No place is perfectly safe, but some places are more dangerous than others. Whether we live on a
floodplain or in "Tornado Alley," near a nuclear facility or in a neighborhood poorly lit at night, we all
co-exist uneasily with natural and man-made hazards. As Mark Monmonier shows in this
entertaining and immensely informative book, maps can tell us a lot about where we can anticipate
certain hazards, but they can also be dangerously misleading.

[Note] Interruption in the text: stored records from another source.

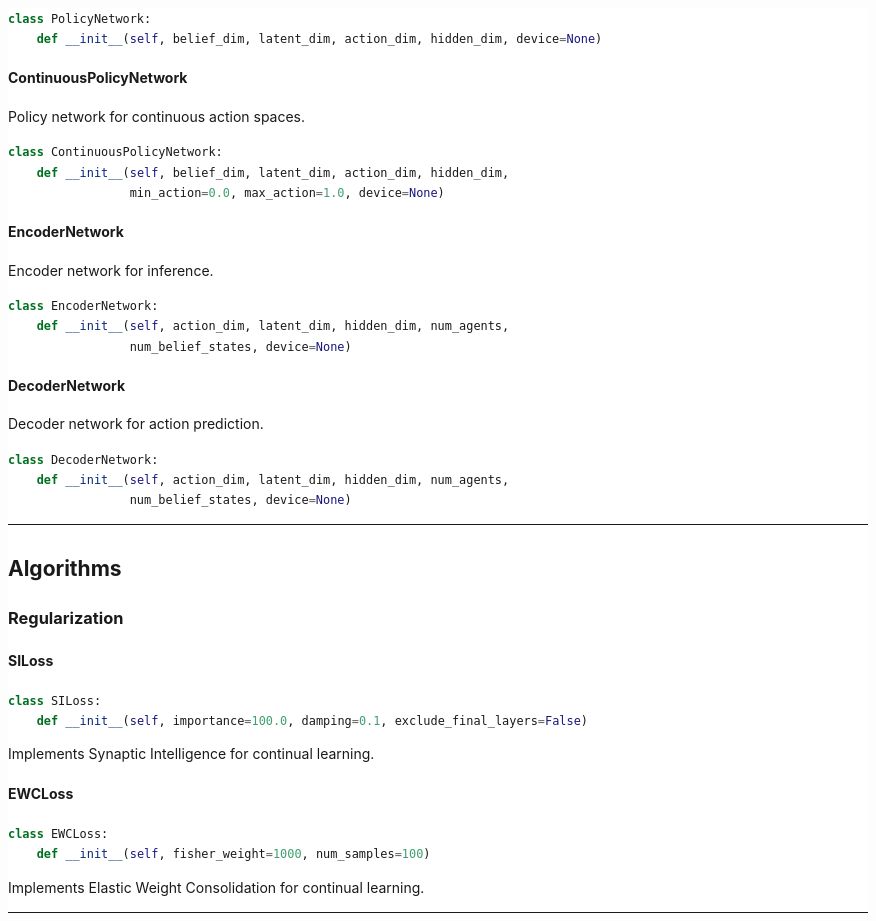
 ```python
class PolicyNetwork:
    def __init__(self, belief_dim, latent_dim, action_dim, hidden_dim, device=None)
```

#### ContinuousPolicyNetwork

Policy network for continuous action spaces.

```python
class ContinuousPolicyNetwork:
    def __init__(self, belief_dim, latent_dim, action_dim, hidden_dim,
                 min_action=0.0, max_action=1.0, device=None)
```

#### EncoderNetwork

Encoder network for inference.

```python
class EncoderNetwork:
    def __init__(self, action_dim, latent_dim, hidden_dim, num_agents,
                 num_belief_states, device=None)
```

#### DecoderNetwork

Decoder network for action prediction.

```python
class DecoderNetwork:
    def __init__(self, action_dim, latent_dim, hidden_dim, num_agents,
                 num_belief_states, device=None)
```

---

## Algorithms

### Regularization

#### SILoss

```python
class SILoss:
    def __init__(self, importance=100.0, damping=0.1, exclude_final_layers=False)
```

Implements Synaptic Intelligence for continual learning.

#### EWCLoss

```python
class EWCLoss:
    def __init__(self, fisher_weight=1000, num_samples=100)
```

Implements Elastic Weight Consolidation for continual learning.

---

California, for example, takes earthquakes seriously, with a comprehensive program of seismic
mapping, whereas Washington has been comparatively lax about earthquakes in Puget Sound. But
as the Northridge earthquake in January 1994 demonstrated all too clearly to Californians, even
reliable seismic-hazard maps can deceive anyone who misinterprets "known fault-lines" as the only
places vulnerable to earthquakes.
Important as it is to predict and prepare for catastrophic natural hazards, more subtle and persistent
phenomena such as pollution and crime also pose serious dangers that we have to cope with on a
daily basis. Hazard-zone maps highlight these more insidious hazards and raise awareness about
them among planners, local officials, and the public.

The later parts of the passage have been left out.